Lladrovci was fatally wounded by enemy fire during the battle. As the situation became increasingly dire, KLA fighters began to retreat. However, Xhevë Krasniqi-Lladrovci chose to remain and continue fighting alongside her husband, despite the dangers. Amongst Kosovar Albanians, her decision to stay is seen as a reflection of her dedication to both the Kosovo liberation cause and her personal loyalty to Lladrovci.

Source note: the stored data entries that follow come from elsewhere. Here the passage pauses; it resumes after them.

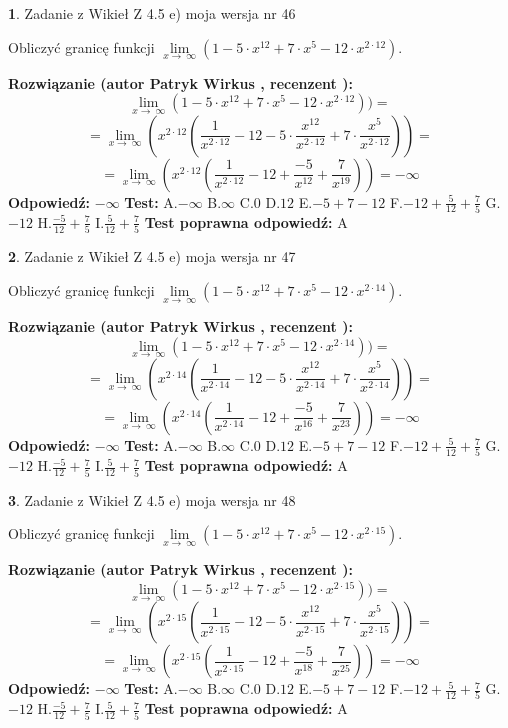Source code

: \documentclass[12pt, a4paper]{article}
\theoremstyle{definition} %
\newtheorem{zad}{}
\newcommand{\zadStart}[1]{\begin{zad}#1\newline}
\newcommand{\zadStop}{\end{zad}}
\newcommand{\rozwStart}[2]{\noindent \textbf{Rozwiązanie (autor #1 , recenzent #2): }\newline}
\newcommand{\rozwStop}{\newline}
\newcommand{\odpStart}{\noindent \textbf{Odpowiedź:}\newline}
\newcommand{\odpStop}{\newline}
\newcommand{\testStart}{\noindent \textbf{Test:}\newline}
\newcommand{\testStop}{\newline}
\newcommand{\kluczStart}{\noindent \textbf{Test poprawna odpowiedź:}\newline}
\newcommand{\kluczStop}{\newline}
\begin{document}
\zadStart{Zadanie z Wikieł Z 4.5 e) moja wersja nr 46}



Obliczyć granicę funkcji  $\lim\limits_{x\to\ \infty}(1 - 5 \cdot x^{12}+7 \cdot x^{5}- 12 \cdot x^{2\cdot12})$.
\zadStop
\rozwStart{Patryk Wirkus}{}
$$\lim\limits_{x\to\ \infty}(1 - 5 \cdot x^{12}+7 \cdot x^{5}- 12 \cdot x^{2\cdot12}))=$$
$$=\lim\limits_{x\to\ \infty}(x^{2\cdot12}(\frac{1}{x^{2\cdot12}}-12 -5 \cdot \frac{x^{12}}{x^{2\cdot12}}+7 \cdot \frac{x^{5}}{x^{2\cdot12}}))=$$
$$=\lim\limits_{x\to\ \infty}(x^{2\cdot12}(\frac{1}{x^{2\cdot12}}-12 + \frac{-5}{x^{12}}+ \frac{7}{x^{19}}))=-\infty$$
\rozwStop
\odpStart
$-\infty$
\odpStop
\testStart
A.$-\infty$ B.$\infty$ C.$0$ D.$12$ E.$-5 + 7 - 12$
F.$-12+\frac{5}{12}+\frac{7}{5}$ G.$-12$
H.$\frac{-5}{12}+\frac{7}{5}$
I.$\frac{5}{12}+\frac{7}{5}$
\testStop
\kluczStart
A
\kluczStop



\zadStart{Zadanie z Wikieł Z 4.5 e) moja wersja nr 47}



Obliczyć granicę funkcji  $\lim\limits_{x\to\ \infty}(1 - 5 \cdot x^{12}+7 \cdot x^{5}- 12 \cdot x^{2\cdot14})$.
\zadStop
\rozwStart{Patryk Wirkus}{}
$$\lim\limits_{x\to\ \infty}(1 - 5 \cdot x^{12}+7 \cdot x^{5}- 12 \cdot x^{2\cdot14}))=$$
$$=\lim\limits_{x\to\ \infty}(x^{2\cdot14}(\frac{1}{x^{2\cdot14}}-12 -5 \cdot \frac{x^{12}}{x^{2\cdot14}}+7 \cdot \frac{x^{5}}{x^{2\cdot14}}))=$$
$$=\lim\limits_{x\to\ \infty}(x^{2\cdot14}(\frac{1}{x^{2\cdot14}}-12 + \frac{-5}{x^{16}}+ \frac{7}{x^{23}}))=-\infty$$
\rozwStop
\odpStart
$-\infty$
\odpStop
\testStart
A.$-\infty$ B.$\infty$ C.$0$ D.$12$ E.$-5 + 7 - 12$
F.$-12+\frac{5}{12}+\frac{7}{5}$ G.$-12$
H.$\frac{-5}{12}+\frac{7}{5}$
I.$\frac{5}{12}+\frac{7}{5}$
\testStop
\kluczStart
A
\kluczStop



\zadStart{Zadanie z Wikieł Z 4.5 e) moja wersja nr 48}



Obliczyć granicę funkcji  $\lim\limits_{x\to\ \infty}(1 - 5 \cdot x^{12}+7 \cdot x^{5}- 12 \cdot x^{2\cdot15})$.
\zadStop
\rozwStart{Patryk Wirkus}{}
$$\lim\limits_{x\to\ \infty}(1 - 5 \cdot x^{12}+7 \cdot x^{5}- 12 \cdot x^{2\cdot15}))=$$
$$=\lim\limits_{x\to\ \infty}(x^{2\cdot15}(\frac{1}{x^{2\cdot15}}-12 -5 \cdot \frac{x^{12}}{x^{2\cdot15}}+7 \cdot \frac{x^{5}}{x^{2\cdot15}}))=$$
$$=\lim\limits_{x\to\ \infty}(x^{2\cdot15}(\frac{1}{x^{2\cdot15}}-12 + \frac{-5}{x^{18}}+ \frac{7}{x^{25}}))=-\infty$$
\rozwStop
\odpStart
$-\infty$
\odpStop
\testStart
A.$-\infty$ B.$\infty$ C.$0$ D.$12$ E.$-5 + 7 - 12$
F.$-12+\frac{5}{12}+\frac{7}{5}$ G.$-12$
H.$\frac{-5}{12}+\frac{7}{5}$
I.$\frac{5}{12}+\frac{7}{5}$
\testStop
\kluczStart
A
\kluczStop
\end{document}
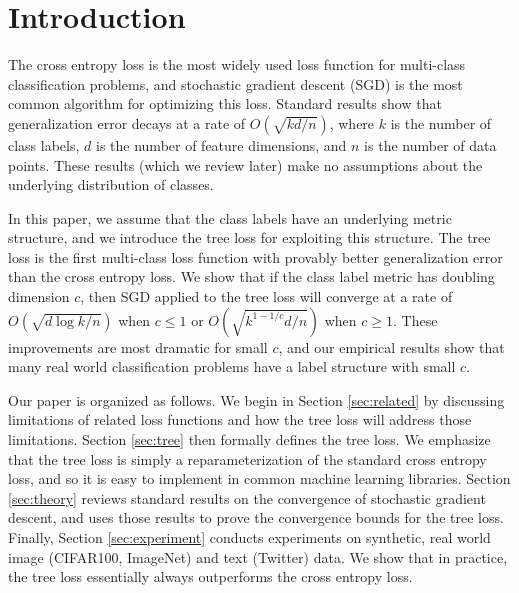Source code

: \documentclass[twoside]{article}
\begin{document}
\section{Introduction}


The cross entropy loss is the most widely used loss function for multi-class classification problems,
and stochastic gradient descent (SGD) is the most common algorithm for optimizing this loss.
Standard results show that generalization error decays at a rate of $O(\sqrt{kd/n})$,
where $k$ is the number of class labels, $d$ is the number of feature dimensions, and $n$ is the number of data points.
These results (which we review later) make no assumptions about the underlying distribution of classes.

In this paper,
we assume that the class labels have an underlying metric structure,
and we introduce the tree loss for exploiting this structure.
The tree loss is the first multi-class loss function with provably better generalization error than the cross entropy loss.
We show that if the class label metric has doubling dimension $c$,
then SGD applied to the tree loss will converge at a rate of $O(\sqrt{d \log k/n})$ when $c\le 1$ or $O(\sqrt{k^{1-1/c}d/n})$ when $c\ge 1$.
These improvements are most dramatic for small $c$,
and our empirical results show that many real world classification problems have a label structure with small $c$.

Our paper is organized as follows.
We begin in Section \ref{sec:related} by discussing limitations of related loss functions and how the tree loss will address those limitations.
Section \ref{sec:tree} then formally defines the tree loss.
We emphasize that the tree loss is simply a reparameterization of the standard cross entropy loss,
and so it is easy to implement in common machine learning libraries.
Section \ref{sec:theory} reviews standard results on the convergence of stochastic gradient descent,
and uses those results to prove the convergence bounds for the tree loss.
Finally, Section \ref{sec:experiment} conducts experiments on synthetic, real world image (CIFAR100, ImageNet) and text (Twitter) data.
We show that in practice, the tree loss essentially always outperforms the cross entropy loss.
\end{document}
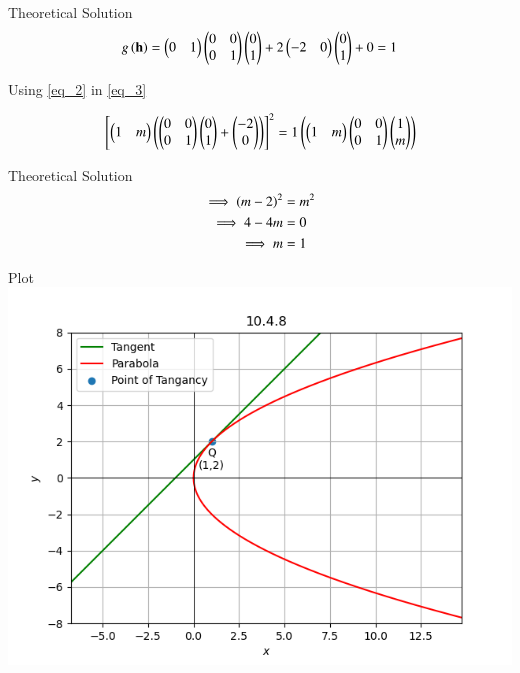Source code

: \documentclass{beamer}
\begin{document}
\begin{frame}{Theoretical Solution}
\begin{align}
    g\left(\mathbf{h}\right) = \begin{pmatrix}0&1\end{pmatrix}\begin{pmatrix}0&0\\0&1\end{pmatrix}\begin{pmatrix}0\\1\end{pmatrix} + 2\begin{pmatrix}-2&0\end{pmatrix}\begin{pmatrix}0\\1\end{pmatrix} + 0 = 1 \label{eq_2}
\end{align}

Using \ref{eq_2} in \ref{eq_3}

\begin{align}
    {}\left[\begin{pmatrix}1 & m \end{pmatrix}\left(\begin{pmatrix}0&0\\0&1\end{pmatrix}\begin{pmatrix}0\\1\end{pmatrix} + \begin{pmatrix}-2\\0\end{pmatrix}\right)\right]^2 = 1\left(\begin{pmatrix}1&m\end{pmatrix}\begin{pmatrix}0&0\\0&1\end{pmatrix}\begin{pmatrix}1\\m\end{pmatrix}\right)
\end{align}
\end{frame}
\begin{frame}{Theoretical Solution}
\begin{align}
    \implies \left(m-2\right)^2 &= m^2 \\ 
    \implies 4 - 4m &=   0 \\ 
    \implies m &= 1
\end{align}
\end{frame}

 \begin{frame}{Plot}
    \centering
    \includegraphics[width=\columnwidth, height=0.8\textheight, keepaspectratio]{../figs/graph1.png}   
\end{frame}
\end{document}
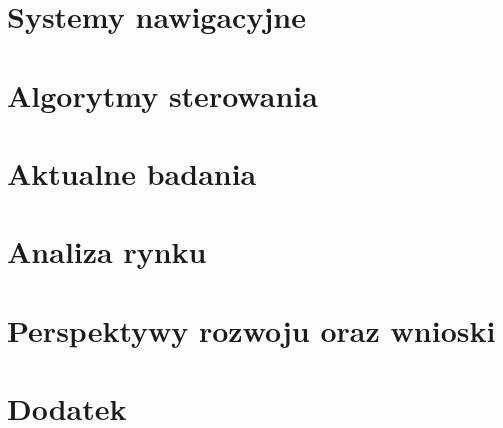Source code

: \documentclass[a4paper,2pt,twoside]{report} %
\begin{document}
\chapter{Systemy nawigacyjne}


\chapter{Algorytmy sterowania}


\chapter{Aktualne badania}


\chapter{Analiza rynku}


\chapter{Perspektywy rozwoju oraz wnioski}


%

\appendix
\chapter{Dodatek}


\listoffigures

\printbibliography[
heading=bibintoc
]
%
%
\end{document}
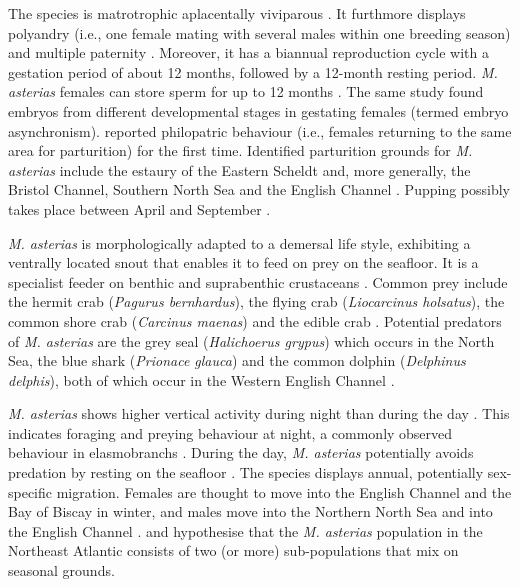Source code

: \documentclass[
  authoryear,
  review,
  3p]{elsarticle}
\begin{document}
The species is matrotrophic aplacentally viviparous \citep[i.e., embryos
absorb nutrients from a yolk sack that is used up during
gestation,][]{farrell_2010a, mccullyphillips_2015}. It furthmore
displays polyandry (i.e., one female mating with several males within
one breeding season) and multiple paternity \citep[i.e., pups within one
litter originate from several males,][]{farrell_2014}. Moreover, it has
a biannual reproduction cycle with a gestation period of about 12
months, followed by a 12-month resting period. \emph{M. asterias}
females can store sperm for up to 12 months \citep{farrell_2010a}. The
same study found embryos from different developmental stages in
gestating females (termed embryo asynchronism). \citet{griffiths_2020}
reported philopatric behaviour (i.e., females returning to the same area
for parturition) for the first time. Identified parturition grounds for
\emph{M. asterias} include the estaury of the Eastern Scheldt and, more
generally, the Bristol Channel, Southern North Sea and the English
Channel \citep{dureuil_2013, mccullyphillips_2015, breve_2016}. Pupping
possibly takes place between April and September
\citep{farrell_2010a, mccullyphillips_2015}.

\emph{M. asterias} is morphologically adapted to a demersal life style,
exhibiting a ventrally located snout that enables it to feed on prey on
the seafloor. It is a specialist feeder on benthic and suprabenthic
crustaceans \citep{mccullyphillips_2020, bitonporsmoguer_2022}. Common
prey include the hermit crab (\emph{Pagurus bernhardus}), the flying
crab (\emph{Liocarcinus holsatus}), the common shore crab
(\emph{Carcinus maenas}) and the edible crab \citep[\emph{Cancer
pagurus},][]{mccullyphillips_2015, mccullyphillips_2020}. Potential
predators of \emph{M. asterias} are the grey seal (\emph{Halichoerus
grypus}) which occurs in the North Sea, the blue shark (\emph{Prionace
glauca}) and the common dolphin (\emph{Delphinus delphis}), both of
which occur in the Western English Channel \citep{griffiths_2020}.

\emph{M. asterias} shows higher vertical activity during night than
during the day \citep{griffiths_2020}. This indicates foraging and
preying behaviour at night, a commonly observed behaviour in
elasmobranchs \citep{sims_2006}. During the day, \emph{M. asterias}
potentially avoids predation by resting on the seafloor
\citep{griffiths_2020}. The species displays annual, potentially
sex-specific migration. Females are thought to move into the English
Channel and the Bay of Biscay in winter, and males move into the
Northern North Sea and into the English Channel
\citep{breve_2016, breve_2020, griffiths_2020}. \citet{breve_2016} and
\citet{griffiths_2020} hypothesise that the \emph{M. asterias}
population in the Northeast Atlantic consists of two (or more)
sub-populations that mix on seasonal grounds.
\end{document}

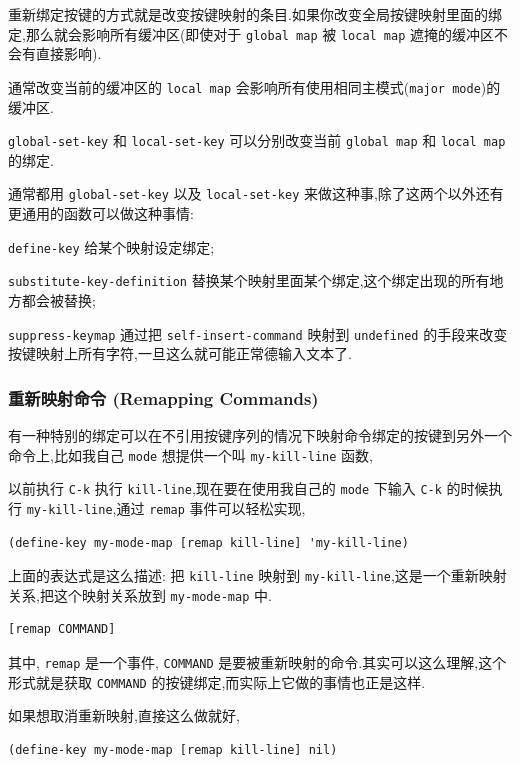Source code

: \documentclass[11pt]{article}
\begin{document}
重新绑定按键的方式就是改变按键映射的条目.如果你改变全局按键映射里面的绑定,那么就会影响所有缓冲区(即使对于 \texttt{global map} 被 \texttt{local map} 遮掩的缓冲区不会有直接影响).

通常改变当前的缓冲区的 \texttt{local map} 会影响所有使用相同主模式(\texttt{major mode})的缓冲区.

\texttt{global-set-key} 和 \texttt{local-set-key} 可以分别改变当前 \texttt{global map} 和 \texttt{local map} 的绑定.

通常都用 \texttt{global-set-key} 以及 \texttt{local-set-key} 来做这种事,除了这两个以外还有更通用的函数可以做这种事情:

\texttt{define-key} 给某个映射设定绑定;

\texttt{substitute-key-definition} 替换某个映射里面某个绑定,这个绑定出现的所有地方都会被替换;

\texttt{suppress-keymap} 通过把 \texttt{self-insert-command} 映射到 \texttt{undefined} 的手段来改变按键映射上所有字符,一旦这么就可能正常德输入文本了.


\subsubsection{重新映射命令 (Remapping Commands)}
\label{sec:orgc75897d}

有一种特别的绑定可以在不引用按键序列的情况下映射命令绑定的按键到另外一个命令上,比如我自己 \texttt{mode} 想提供一个叫 \texttt{my-kill-line} 函数,

以前执行 \texttt{C-k} 执行 \texttt{kill-line},现在要在使用我自己的 \texttt{mode} 下输入 \texttt{C-k} 的时候执行 \texttt{my-kill-line},通过 \texttt{remap} 事件可以轻松实现,

\begin{verbatim}
(define-key my-mode-map [remap kill-line] 'my-kill-line)
\end{verbatim}

上面的表达式是这么描述: 把 \texttt{kill-line} 映射到 \texttt{my-kill-line},这是一个重新映射关系,把这个映射关系放到 \texttt{my-mode-map} 中.

\begin{verbatim}
[remap COMMAND]
\end{verbatim}

其中, \texttt{remap} 是一个事件, \texttt{COMMAND} 是要被重新映射的命令.其实可以这么理解,这个形式就是获取 \texttt{COMMAND} 的按键绑定,而实际上它做的事情也正是这样.

如果想取消重新映射,直接这么做就好,

\begin{verbatim}
(define-key my-mode-map [remap kill-line] nil)
\end{verbatim}
\end{document}
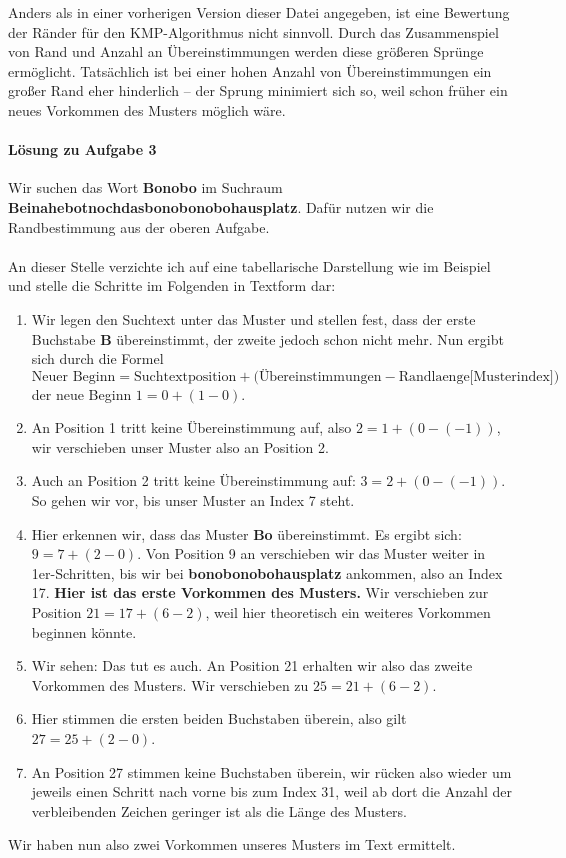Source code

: \documentclass[11pt,a4paper]{scrartcl}
\begin{document}
Anders als in einer vorherigen Version dieser Datei angegeben, ist eine Bewertung der Ränder für den KMP-Algorithmus nicht sinnvoll. Durch das Zusammenspiel von Rand und Anzahl an Übereinstimmungen werden diese größeren Sprünge ermöglicht. Tatsächlich ist bei einer hohen Anzahl von Übereinstimmungen ein großer Rand eher hinderlich -- der Sprung minimiert sich so, weil schon früher ein neues Vorkommen des Musters möglich wäre.
\paragraph{Lösung zu Aufgabe 3}
\label{a2.3:lsg}
Wir suchen das Wort \textbf{Bonobo} im Suchraum \textbf{Beinahebotnochdasbonobonobohausplatz}. Dafür nutzen wir die Randbestimmung aus der oberen Aufgabe. \\\\ An dieser Stelle verzichte ich auf eine tabellarische Darstellung wie im Beispiel und stelle die Schritte im Folgenden in Textform dar:
\begin{enumerate}
\item Wir legen den Suchtext unter das Muster und stellen fest, dass der erste Buchstabe \textbf{B} übereinstimmt, der zweite jedoch schon nicht mehr. Nun ergibt sich durch die Formel
\[\text{Neuer Beginn} = \text{Suchtextposition} + (\text{Übereinstimmungen} - \text{Randlaenge[Musterindex])}\] der neue Beginn $1 = 0 + (1 - 0)$.
\item An Position 1 tritt keine Übereinstimmung auf, also $2 = 1 + (0 - (-1))$, wir verschieben unser Muster also an Position 2.
\item Auch an Position 2 tritt keine Übereinstimmung auf: $3 = 2 + (0 - (-1))$. So gehen wir vor, bis unser Muster an Index 7 steht.
\item Hier erkennen wir, dass das Muster \textbf{Bo} übereinstimmt. Es ergibt sich: $9 = 7 + (2 - 0)$. Von Position 9 an verschieben wir das Muster weiter in 1er-Schritten, bis wir bei \textbf{bonobonobohausplatz} ankommen, also an Index 17. \textbf{Hier ist das erste Vorkommen des Musters.} Wir verschieben zur Position $21 = 17 + (6 - 2)$, weil hier theoretisch ein weiteres Vorkommen beginnen könnte. 
\item Wir sehen: Das tut es auch. An Position 21 erhalten wir also das zweite Vorkommen des Musters. Wir verschieben zu $25 = 21 + (6 - 2)$.
\item Hier stimmen die ersten beiden Buchstaben überein, also gilt $27 = 25 + (2 - 0)$.
\item An Position 27 stimmen keine Buchstaben überein, wir rücken also wieder um jeweils einen Schritt nach vorne bis zum Index 31, weil ab dort die Anzahl der verbleibenden Zeichen geringer ist als die Länge des Musters.
\end{enumerate}
Wir haben nun also zwei Vorkommen unseres Musters im Text ermittelt.
\end{document}
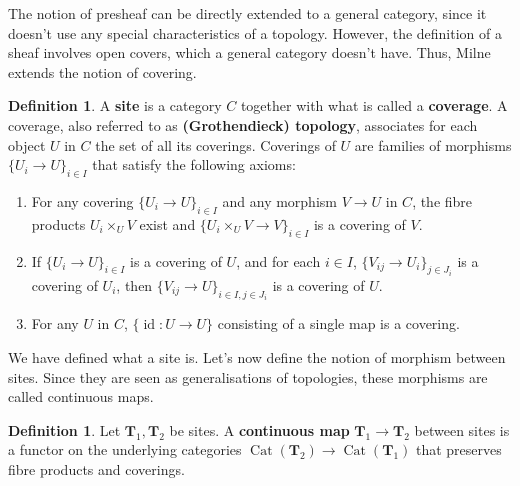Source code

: \documentclass{report}
\DeclareMathOperator{\id}{id}
\DeclareMathOperator{\Cat}{Cat}
\theoremstyle{definition}
\newtheorem{definition}[theorem]{Definition}
\begin{document}
The notion of presheaf can be directly extended to a general category, since it doesn't use any special characteristics of a topology. However, the definition of a sheaf involves open covers, which a general category doesn't have. Thus, Milne \cite[Section~I.5]{milne2013lectures} extends the notion of covering.

\begin{definition}
\label{Def:site}
A \textbf{site} is a category $C$ together with what is called a \textbf{coverage}. A coverage, also referred to as \textbf{(Grothendieck) topology}, associates for each object $U$ in $C$ the set of all its coverings. Coverings of $U$ are families of morphisms $\{U_i\rightarrow U\}_{i\in I}$ that satisfy the following axioms:
\begin{enumerate}
\item\label{Def:site:coverage_product} For any covering $\{U_i\rightarrow U\}_{i\in I}$ and any morphism $V\rightarrow U$ in $C$, the fibre products $U_i\times_UV$ exist and $\{U_i\times_UV\rightarrow V\}_{i\in I}$ is a covering of $V$.

\item If $\{U_i\rightarrow U\}_{i\in I}$ is a covering of $U$, and for each $i\in I$, $\{V_{ij}\rightarrow U_i\}_{j\in J_i}$ is a covering of $U_i$, then $\{V_{ij}\rightarrow U\}_{i\in I,j\in J_i}$ is a covering of $U$.

\item For any $U$ in $C$, $\{\id:U\rightarrow U\}$ consisting of a single map is a covering.
\end{enumerate}
\end{definition}

We have defined what a site is. Let's now define the notion of morphism between sites. Since they are seen as generalisations of topologies, these morphisms are called continuous maps.

\begin{definition}
Let $\boldsymbol{T}_1,\boldsymbol{T}_2$ be sites. A \textbf{continuous map} $\boldsymbol{T}_1\rightarrow\boldsymbol{T}_2$ between sites is a functor on the underlying categories $\Cat(\boldsymbol{T}_2)\rightarrow\Cat(\boldsymbol{T}_1)$ that preserves fibre products and coverings.
\end{definition}
\end{document}
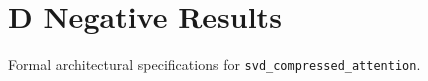 \section{D Negative Results}

Formal architectural specifications for \texttt{svd_compressed_attention}.
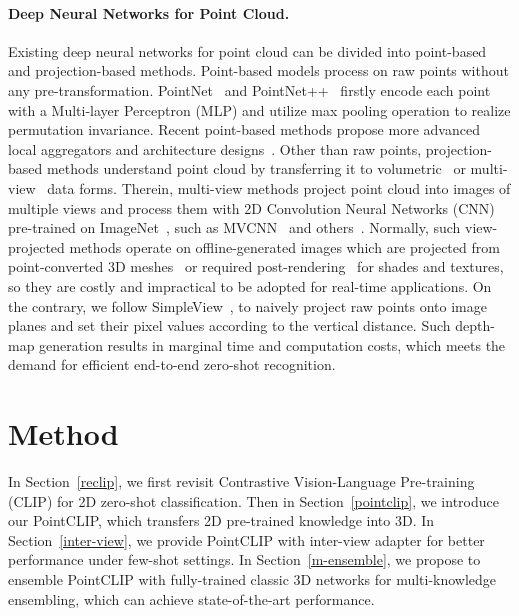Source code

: \documentclass[10pt,twocolumn,letterpaper]{article}
\begin{document}
\paragraph{Deep Neural Networks for Point Cloud.}
Existing deep neural networks for point cloud can be divided into point-based and projection-based methods. Point-based models process on raw points without any pre-transformation.
PointNet~\cite{qi2017pointnet} and PointNet++~\cite{qi2017pointnet++} firstly encode each point with a Multi-layer Perceptron (MLP) and utilize max pooling operation to realize permutation invariance. Recent point-based methods propose more advanced local aggregators and architecture designs~\cite{li2018pointcnn,thomas2019kpconv}. Other than raw points, projection-based methods understand point cloud by transferring it to volumetric~\cite{maturana2015voxnet} or multi-view~\cite{su2015multi} data forms. 
Therein, multi-view methods project point cloud into images of multiple views and process them with 2D Convolution Neural Networks (CNN)~\cite{he2016deep} pre-trained on ImageNet~\cite{krizhevsky2012imagenet}, such as MVCNN~\cite{su2015multi} and others~\cite{feng2018gvcnn, kanezaki2018rotationnet,yu2018mattnet,feng2019hypergraph}. Normally, such view-projected methods operate on offline-generated images which are projected from point-converted 3D meshes~\cite{wang20183d} or required post-rendering~\cite{sarkar2018learning} for shades and textures, so they are costly and impractical to be adopted for real-time applications. On the contrary, we follow SimpleView~\cite{goyal2021revisiting}, to naively project raw points onto image planes and set their pixel values according to the vertical distance. Such depth-map generation results in marginal time and computation costs, which meets the demand for efficient end-to-end zero-shot recognition.

\vspace*{-2pt}
\section{Method}
\label{sec:method}
In Section~\ref{reclip}, we first revisit Contrastive Vision-Language Pre-training (CLIP) for 2D zero-shot classification. Then in Section~\ref{pointclip}, we introduce our PointCLIP, which transfers 2D pre-trained knowledge into 3D. In Section~\ref{inter-view}, we provide PointCLIP with inter-view adapter for better performance under few-shot settings. In Section~\ref{m-ensemble}, we propose to ensemble PointCLIP with fully-trained classic 3D networks for multi-knowledge ensembling, which can achieve state-of-the-art performance.
\end{document}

In October 1998, the KLA's 114th Brigade was renamed in honor of Lladrovci. His leadership and sacrifice are commemorated in several memorials, including the "Kulla e Qëndresës" (The Tower of Resistance) located at the site of his final battle.

==Legacy==
Lladrovci's contributions to the Kosovo War are also honored by the naming of the Technical High School in Drenas after him, as well as various recognitions and awards posthumously bestowed by the Government and the General Staff of the KLA. Xhevë Krasniqi-Lladrovci's role in the final battle and her decision to stay and die alongside her husband highlighted her dedication.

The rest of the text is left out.